The partnership’s most recent workgroup focused on improving patient safety during diagnostic testing, test tracking, and medication changes. Chaired by Vanderbilt University professor of pediatrics and biomedical informatics professor Christoph Lehmann, MD, the group identified three strategies healthcare organizations should keep in mind when implementing health IT solutions.
In combination, these three strategies can be effective in closing the loop of patient diagnoses.
“The goal of this Partnership workgroup was to look for technology solutions that all stakeholders could implement to close the loop — the tools provided here will help to do just that,” said ECRI Institute Program Director Lorraine Possanza.
First, the workgroup emphasized the importance of developing and applying health IT solutions that will communicate the necessary information to the correct members of a patient’s care team at the right time.
“Improve the transmission of information using standards for the formatting of normal, critical, abnormal-noncritical, and abnormal results,” wrote members of the workgroup in the report.
Efficient and effective communication between testing facilities, pharmacies, providers, and patients can enhance patient care across care settings, ECRI suggested.
“Designing, testing, deploying, and implementing health IT solutions to improve these communication pathways has the potential to make closing the loop a seamless and elegant process, with all diagnostic results and medications communicated to the provider, the pharmacy, and the patient,” wrote the workgroup.
ECRI also emphasized the importance of tracking diagnostic results and medication changes.
“Tracking of diagnostic results and medication changes is a time-consuming, burdensome task, but necessary to ensure a closed loop,” noted report authors. “Identification of interruptions and potential failure points in the process is critical to find and react to failures to close the loop.”
The workgroup recommended healthcare organizations identify where health IT can be useful for resolving deficiencies and improving medication and test result tracking.
Using EHR functionality to track diagnostic testing and medication changes may also be helpful.

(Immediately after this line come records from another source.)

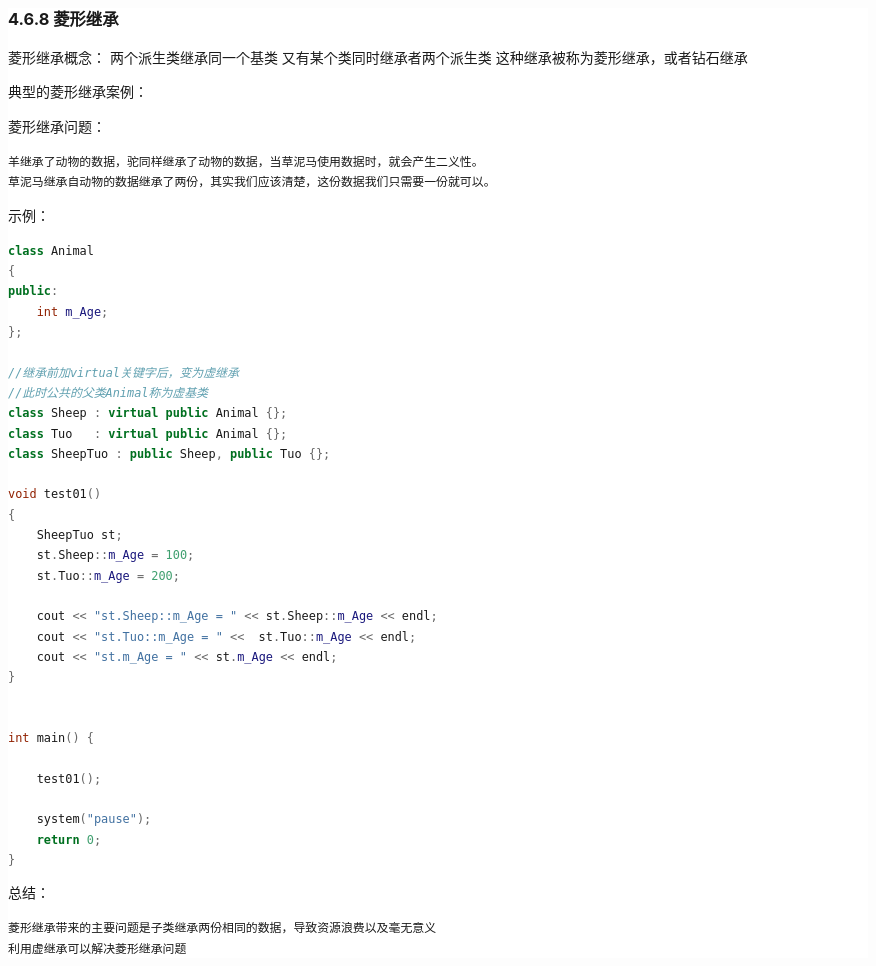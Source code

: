 ### 4.6.8 菱形继承

菱形继承概念：
 两个派生类继承同一个基类
 又有某个类同时继承者两个派生类
 这种继承被称为菱形继承，或者钻石继承

典型的菱形继承案例：


菱形继承问题：

    羊继承了动物的数据，驼同样继承了动物的数据，当草泥马使用数据时，就会产生二义性。
    草泥马继承自动物的数据继承了两份，其实我们应该清楚，这份数据我们只需要一份就可以。

示例：
```cpp
class Animal
{
public:
	int m_Age;
};

//继承前加virtual关键字后，变为虚继承
//此时公共的父类Animal称为虚基类
class Sheep : virtual public Animal {};
class Tuo   : virtual public Animal {};
class SheepTuo : public Sheep, public Tuo {};

void test01()
{
	SheepTuo st;
	st.Sheep::m_Age = 100;
	st.Tuo::m_Age = 200;

	cout << "st.Sheep::m_Age = " << st.Sheep::m_Age << endl;
	cout << "st.Tuo::m_Age = " <<  st.Tuo::m_Age << endl;
	cout << "st.m_Age = " << st.m_Age << endl;
}


int main() {

	test01();

	system("pause");
	return 0;
}
```
总结：

    菱形继承带来的主要问题是子类继承两份相同的数据，导致资源浪费以及毫无意义
    利用虚继承可以解决菱形继承问题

Furthermore, implementing lab standards — such as LOINC — may help to automate accurate matching of results and ordered tests to close loops.
Finally, ECRI suggested healthcare organizations use health IT to link, acknowledge, and document the review of information and action taken.
“This step includes the actor reviewing and acknowledging or acting upon information,” clarified report authors.
Toward this end, the workgroup recommended healthcare organizations help to improve interoperability by integrating EHR systems and other health IT modules across the care continuum to facilitate communication and documentation across care settings.
“This is to facilitate communication and acknowledgment, including the use of application programming interfaces (APIs) to allow laboratory systems and hospitals to communicate, as well as the use of HL7 and fast healthcare interoperability resources (FHIR) to aggregate and merge patient data from separate data sources,” wrote the workgroup.
Developing EHR functionality such as diagnostic results notifications may help to promote communication, acknowledgement, and documentation of diagnostic testing, medication changes, and actions taken.
Implementing these health IT use practices and closing the loop will help to avoid delayed or missed diagnoses, which may lead to patient harm.
“These safe practice recommendations are a call to action,” maintained the workgroup. “Although the EHR and its technology components have the potential to facilitate timely follow-up across all healthcare settings, it may take regulatory efforts to make this possible.”